WHAT IS NEEDED: An exact transcription of the lines below, from the first through the one containing "ARM uses ***Load-Store", is the only output wanted.

GIVEN DATA Start Marker

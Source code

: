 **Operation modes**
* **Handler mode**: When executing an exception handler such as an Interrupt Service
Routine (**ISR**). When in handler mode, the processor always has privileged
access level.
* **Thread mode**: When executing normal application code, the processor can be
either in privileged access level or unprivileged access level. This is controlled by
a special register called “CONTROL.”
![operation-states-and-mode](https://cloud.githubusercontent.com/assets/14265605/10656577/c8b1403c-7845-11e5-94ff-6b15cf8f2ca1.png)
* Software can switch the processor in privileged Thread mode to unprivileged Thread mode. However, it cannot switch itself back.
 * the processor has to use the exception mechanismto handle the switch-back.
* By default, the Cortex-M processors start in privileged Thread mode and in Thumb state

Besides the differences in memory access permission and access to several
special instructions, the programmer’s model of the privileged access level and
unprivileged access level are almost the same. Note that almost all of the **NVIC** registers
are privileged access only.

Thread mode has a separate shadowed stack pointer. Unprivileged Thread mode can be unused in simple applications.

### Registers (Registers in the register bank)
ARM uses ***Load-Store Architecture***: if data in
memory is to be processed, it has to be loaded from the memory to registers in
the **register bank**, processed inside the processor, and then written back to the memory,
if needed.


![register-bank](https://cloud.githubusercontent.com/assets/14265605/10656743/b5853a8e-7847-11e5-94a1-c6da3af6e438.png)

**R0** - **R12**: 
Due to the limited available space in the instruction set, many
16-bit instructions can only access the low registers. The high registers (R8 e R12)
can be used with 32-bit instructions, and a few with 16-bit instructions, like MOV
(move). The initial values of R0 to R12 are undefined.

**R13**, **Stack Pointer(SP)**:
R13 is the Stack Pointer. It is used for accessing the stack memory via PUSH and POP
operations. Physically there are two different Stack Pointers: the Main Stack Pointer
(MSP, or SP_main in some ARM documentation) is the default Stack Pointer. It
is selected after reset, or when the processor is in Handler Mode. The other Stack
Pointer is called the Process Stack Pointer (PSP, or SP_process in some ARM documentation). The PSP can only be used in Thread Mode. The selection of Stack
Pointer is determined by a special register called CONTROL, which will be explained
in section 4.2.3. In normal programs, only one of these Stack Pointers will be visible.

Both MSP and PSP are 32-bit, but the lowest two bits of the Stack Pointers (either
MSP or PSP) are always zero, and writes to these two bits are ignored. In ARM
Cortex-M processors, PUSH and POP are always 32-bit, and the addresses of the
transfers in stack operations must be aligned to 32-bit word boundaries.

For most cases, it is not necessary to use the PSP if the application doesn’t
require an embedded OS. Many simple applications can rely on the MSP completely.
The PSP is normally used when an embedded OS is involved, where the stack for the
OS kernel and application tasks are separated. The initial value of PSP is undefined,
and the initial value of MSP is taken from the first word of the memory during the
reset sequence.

GIVEN DATA End Marker

SOLUTION TO THE PROBLEM:
Source code

: **Operation modes**
* **Handler mode**: When executing an exception handler such as an Interrupt Service
Routine (**ISR**). When in handler mode, the processor always has privileged
access level.
* **Thread mode**: When executing normal application code, the processor can be
either in privileged access level or unprivileged access level. This is controlled by
a special register called “CONTROL.”
![operation-states-and-mode](https://cloud.githubusercontent.com/assets/14265605/10656577/c8b1403c-7845-11e5-94ff-6b15cf8f2ca1.png)
* Software can switch the processor in privileged Thread mode to unprivileged Thread mode. However, it cannot switch itself back.
 * the processor has to use the exception mechanismto handle the switch-back.
* By default, the Cortex-M processors start in privileged Thread mode and in Thumb state

Besides the differences in memory access permission and access to several
special instructions, the programmer’s model of the privileged access level and
unprivileged access level are almost the same. Note that almost all of the **NVIC** registers
are privileged access only.

Thread mode has a separate shadowed stack pointer. Unprivileged Thread mode can be unused in simple applications.

### Registers (Registers in the register bank)
ARM uses ***Load-Store Architecture***: if data in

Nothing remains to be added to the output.